Published: Tuesday, May 22, 2007
Marijuana kingpin to serve 10 years
to serve 10 years
The case centered on an indoor marijuana farm downtown at 814 Marshall St.
YOUNGSTOWN The kingpin of a marijuana growing and distribution ring, whose collapse led to one of the largest seizures of the drug in U.S. history, has been sentenced to 10 years in prison. His drug delivery man received a 57-month sentence.
He was the last of 11 defendants to be sentenced in the case that centered on an indoor marijuana farm in a warehouse at 814 Marshall St. The U.S. Drug Enforcement Agency seized some 3,500 marijuana plants there early in 2004. The high-grade marijuana sold for $3,200 a pound, investigators said.
U.S. District Judge Peter C. Economus imposed the 10-year sentence Monday on Edwin J. Stupka, 49, who appeared in court in an orange jail uniform.
"He was the ringleader," Roger S. Bamberger, assistant U.S. attorney, said of Stupka. "We worked our way up to the top," he said of the investigation of the ring.
Stupka, an investor in the warehouse, moved from Youngstown to Tucson, Ariz, in 2003. All of the other defendants in the case cooperated with the investigation, but Stupka did not, Bamberger said.
Stupka, who has been in federal custody since his arrest a year ago, pleaded guilty to money laundering and conspiracy to distribute marijuana. He was indicted in May 2006 on charges of laundering nearly $2 million between 1999 and 2002 and conspiracy to distribute more than a ton of marijuana between 1992 and 2003.
Stupka admitted attempting to launder $1.7 million through a scheme to buy a chain of coffeehouses in Cleveland. As part of his plea agreement, Stupka has forfeited between $400,000 and $500,000 in cash and properties, Bamberger said.
The marijuana delivery man, Ronald Gordon of Youngstown, who was indicted on the same marijuana distribution conspiracy charge as Stupka, received a 57-month sentence and will be notified when and where to report to federal prison, the judge said. Gordon, whose sentencing immediately followed Stupka's, will forfeit a house on Fifth Avenue in Youngstown, a bank account containing $20,000, a gun and ammunition, Bamberger said. The judge also fined Gordon $1,000.
Gordon, 41, who pleaded guilty to the marijuana charge, delivered the marijuana and collected proceeds from the sale of previously distributed marijuana at Stupka's direction, the indictment said.
Supervision after prison
Stupka and Gordon, who apologized in court for their roles in the conspiracy, will be on supervised release for five years after they complete their prison terms, Judge Economus said.
All 11 defendants pleaded guilty as charged, were sentenced to federal prison and are still in federal custody, Bamberger said.
In recommending the mandatory minimum 10-year sentence be imposed on Stupka, his lawyer, Neal Atway, said Stupka had no criminal record within the past 30 years and that he cooperated with the forfeiture.
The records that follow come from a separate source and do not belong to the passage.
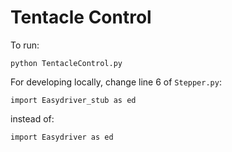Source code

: Tentacle Control
===

To run:

    python TentacleControl.py

For developing locally, change line 6 of `Stepper.py`:

	import Easydriver_stub as ed

instead of:

	import Easydriver as ed
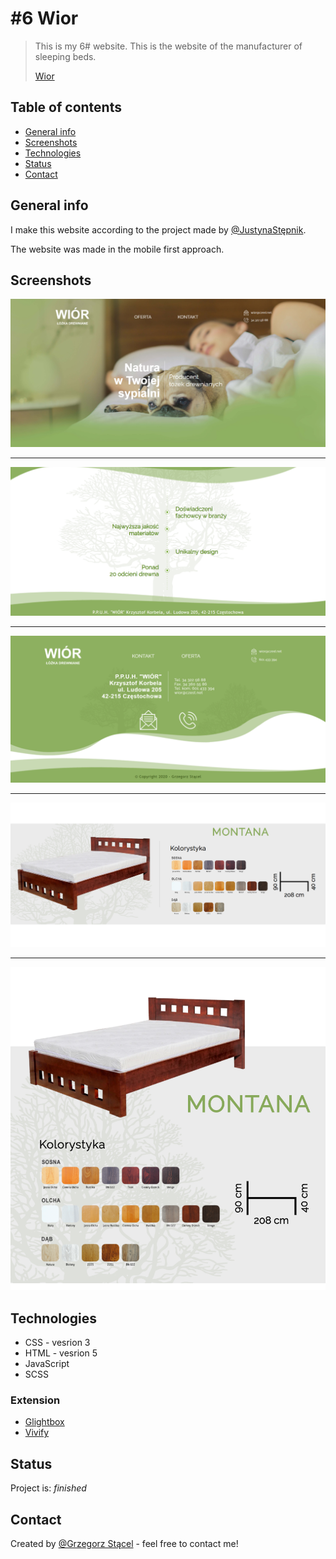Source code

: # #6 Wior
> This is my 6# website.
> This is the website of the manufacturer of sleeping beds.
>
> [Wior](https://wior.czest.net/)


## Table of contents
* [General info](#general-info)
* [Screenshots](#screenshots)
* [Technologies](#technologies)
* [Status](#status)
* [Contact](#contact)

## General info
I make this website according to the project made by [@JustynaStępnik](mailto:justyna.stepnik@gmail.com).

The website was made in the mobile first approach.

## Screenshots
![Example screenshot](./img_readme/1.png)

***

![Example screenshot](./img_readme/2.png)

***

![Example screenshot](./img_readme/3.png)

***

![Example screenshot](./img_readme/4.png)

***

![Example screenshot](./img_readme/5.png)

## Technologies
* CSS - vesrion 3
* HTML - vesrion 5
* JavaScript
* SCSS

### Extension
* [Glightbox](https://biati-digital.github.io/glightbox/)
* [Vivify](http://vivify.mkcreative.cz/)

## Status
Project is: _finished_

## Contact
Created by [@Grzegorz Stącel](mailto:stacelgrzegorz@gmail.com) - feel free to contact me!
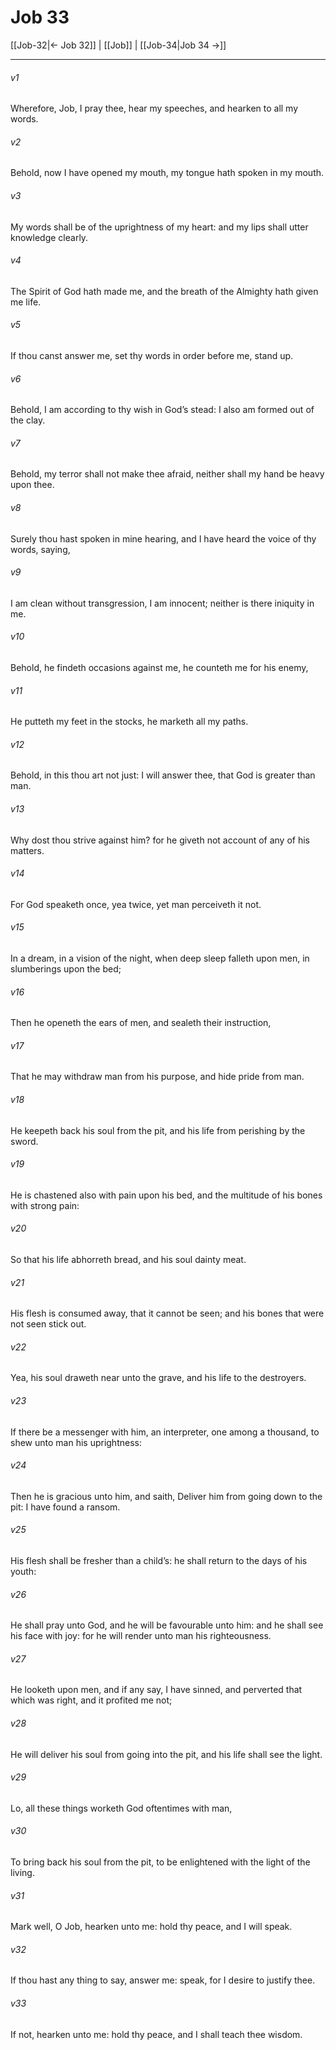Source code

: # Job 33

[[Job-32|← Job 32]] | [[Job]] | [[Job-34|Job 34 →]]
***

###### v1
Wherefore, Job, I pray thee, hear my speeches, and hearken to all my words.
###### v2
Behold, now I have opened my mouth, my tongue hath spoken in my mouth.
###### v3
My words shall be of the uprightness of my heart: and my lips shall utter knowledge clearly.
###### v4
The Spirit of God hath made me, and the breath of the Almighty hath given me life.
###### v5
If thou canst answer me, set thy words in order before me, stand up.
###### v6
Behold, I am according to thy wish in God’s stead: I also am formed out of the clay.
###### v7
Behold, my terror shall not make thee afraid, neither shall my hand be heavy upon thee.
###### v8
Surely thou hast spoken in mine hearing, and I have heard the voice of thy words, saying,
###### v9
I am clean without transgression, I am innocent; neither is there iniquity in me.
###### v10
Behold, he findeth occasions against me, he counteth me for his enemy,
###### v11
He putteth my feet in the stocks, he marketh all my paths.
###### v12
Behold, in this thou art not just: I will answer thee, that God is greater than man.
###### v13
Why dost thou strive against him? for he giveth not account of any of his matters.
###### v14
For God speaketh once, yea twice, yet man perceiveth it not.
###### v15
In a dream, in a vision of the night, when deep sleep falleth upon men, in slumberings upon the bed;
###### v16
Then he openeth the ears of men, and sealeth their instruction,
###### v17
That he may withdraw man from his purpose, and hide pride from man.
###### v18
He keepeth back his soul from the pit, and his life from perishing by the sword.
###### v19
He is chastened also with pain upon his bed, and the multitude of his bones with strong pain:
###### v20
So that his life abhorreth bread, and his soul dainty meat.
###### v21
His flesh is consumed away, that it cannot be seen; and his bones that were not seen stick out.
###### v22
Yea, his soul draweth near unto the grave, and his life to the destroyers.
###### v23
If there be a messenger with him, an interpreter, one among a thousand, to shew unto man his uprightness:
###### v24
Then he is gracious unto him, and saith, Deliver him from going down to the pit: I have found a ransom.
###### v25
His flesh shall be fresher than a child’s: he shall return to the days of his youth:
###### v26
He shall pray unto God, and he will be favourable unto him: and he shall see his face with joy: for he will render unto man his righteousness.
###### v27
He looketh upon men, and if any say, I have sinned, and perverted that which was right, and it profited me not;
###### v28
He will deliver his soul from going into the pit, and his life shall see the light.
###### v29
Lo, all these things worketh God oftentimes with man,
###### v30
To bring back his soul from the pit, to be enlightened with the light of the living.
###### v31
Mark well, O Job, hearken unto me: hold thy peace, and I will speak.
###### v32
If thou hast any thing to say, answer me: speak, for I desire to justify thee.
###### v33
If not, hearken unto me: hold thy peace, and I shall teach thee wisdom. 
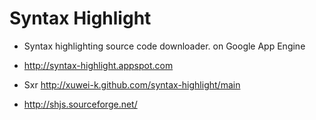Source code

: # Syntax Highlight

* Syntax highlighting source code downloader. on Google App Engine

* http://syntax-highlight.appspot.com

* Sxr http://xuwei-k.github.com/syntax-highlight/main

* http://shjs.sourceforge.net/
A 10-year sentence for him the longest imposed on anyone in this case would be almost three times the 42-month average for his co-defendants, Atway said.
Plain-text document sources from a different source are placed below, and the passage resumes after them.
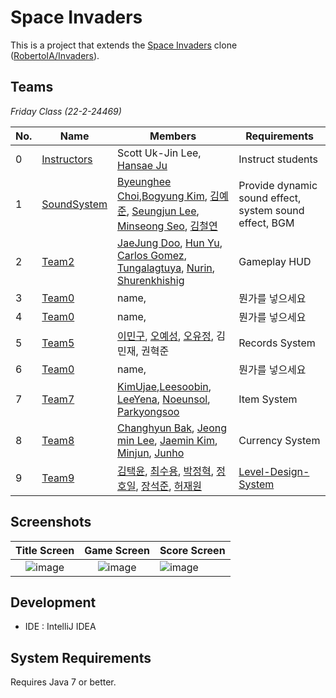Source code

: # Space Invaders

This is a project that extends the [Space Invaders](https://en.wikipedia.org/wiki/Space_Invaders) clone ([RobertoIA/Invaders](https://github.com/RobertoIA/Invaders)).

## Teams
_Friday Class (22-2-24469)_

| No. | Name        | Members                     | Requirements      |   
|-----|-------------|-----------------------------|-------------------|
| 0   | [Instructors](teams/instructors.md) | Scott Uk-Jin Lee, [Hansae Ju](https://github.com/Verssae/Verssae) | Instruct students |  
| 1   |[SoundSystem](teams/SoundSystem.md)    | [Byeunghee Choi](https://github.com/Byeunghee02/Byeunghee02),[Bogyung Kim](https://github.com/mayb00/mayb00), [김예준](https://github.com/dpwns/dpwns/blob/main/README.md), [Seungjun Lee](https://github.com/bigham920/bigham920/blob/main/README.md), [Minseong Seo](https://github.com/minseong0609/minseong0609), [김철연](https://github.com/kcyoow/kcyoow/blob/main/README.md)      | Provide dynamic sound effect, system sound effect, BGM |
| 2   |[Team2](teams/team2.md)    | [JaeJung Doo](https://github.com/gbtwld/gbtwld.git), [Hun Yu](https://github.com/yu00hun/yu00hun), [Carlos Gomez](https://github.com/CarlosGomezT/CarlosGomezT.git), [Tungalagtuya](https://github.com/Tungaa0523/Tuya.git), [Nurin](https://github.com/Nurin2001/Nurin2001.git), [Shurenkhishig](https://github.com/shuree-sour/shuree-sour) | Gameplay HUD |
| 3   |[Team0](teams/team0.md)    | name,           | 뭔가를 넣으세요 |
| 4   |[Team0](teams/team0.md)    | name,           | 뭔가를 넣으세요 |
| 5   |[Team5](teams/team5.md)    | [이민구](https://github.com/dlalsrn/dlalsrn), [오예성](https://github.com/yeseong33/yeseong33/blob/main/README.md), [오유정](https://github.com/21yuyu99/21yuyu99.git), 김민재, 권혁준           | Records System |
| 6   |[Team0](teams/team0.md)    | name,           | 뭔가를 넣으세요 |
| 7   |[Team7](teams/team7.md)    | [KimUjae](https://github.com/kimujae/kimujae),[Leesoobin](https://github.com/dahlia0916/dahlia0916), [LeeYena](https://github.com/TEDIII/TEDIII.git), [Noeunsol](https://github.com/Noeunsol/No-eunsol), [Parkyongsoo](https://github.com/yppp33/yppp33.git)        | Item System |
| 8   |[Team8](teams/team8.md)    | [Changhyun Bak](https://github.com/Kid-Chang/Kid-Chang), [Jeong min Lee](https://github.com/a-pho/a-pho), [Jaemin Kim](https://github.com/Jaemin0730/Jaemin0730), [Minjun](https://github.com/iwtkmn0219), [Junho](https://github.com/rhdqor213/rhdqor213)   | Currency System | 
| 9   |[Team9](teams/team9.md)   | [김택윤](https://github.com/GoodTY/GoodTY), [최수용](https://github.com/dpfprtus/dpfprtus), [박정혁](https://github.com/JHPark0906/JHPark0906), [정호일](https://github.com/lavi02), [장석준](https://github.com/JSeokjun/JSeokjun), [허재원](https://github.com/johnhuh619/johnhuh619) | [Level-Design-System](teams/team9.md) |



## Screenshots
 

Title Screen               |  Game Screen              | Score Screen
:-------------------------:|:-------------------------:|:---------
![image](https://user-images.githubusercontent.com/69495129/136980139-7ad6adab-3f11-4711-b0a6-341080aa3361.png)   |  ![image](https://user-images.githubusercontent.com/69495129/136980236-c5d9ef85-f09a-47a7-b9d9-948f7b624002.png)|![image](https://user-images.githubusercontent.com/69495129/136980681-93dcadaf-08cb-48d8-90c9-68c651a115c9.png)


## Development

- IDE : IntelliJ IDEA


## System Requirements
Requires Java 7 or better.
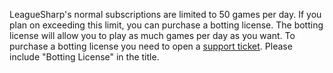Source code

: LeagueSharp's normal subscriptions are limited to 50 games per day. If you plan on exceeding this limit, you can purchase a botting license. The botting license will allow you to play as much games per day as you want.
To purchase a botting license you need to open a [support ticket](https://www.joduska.me/forum/index.php?app=tickets&module=tickets&section=post&do=new_ticket). Please include "Botting License" in the title.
Bamberger said after court that he was satisfied with Stupka's sentence. "Ten years is a long time," he said.
Judge Economus told Stupka it was his duty to punish him and "to protect the public from drug traffickers like yourself." Noting that a pre-sentence investigation reported Stupka has used marijuana since the age of 16, the judge told Stupka his prison time could be reduced by up to a year if he completed a substance abuse treatment program.
"It's an isolated incident. ... He's been extremely cooperative," Gordon's lawyer, Damian Billak, said of his client's conduct, calling for a sentence at the low end of the 57- to 71-month available sentencing range.
In sentencing Gordon, Judge Economus said he must not only protect the public, but also "deter you and others from other criminal conduct.'' The judge said a 57-month term for Gordon was sufficient because of his cooperation with the government in this case and lack of a prior criminal record, other than a 1999 drunk driving conviction.
The sentences of the other nine were not immediately available.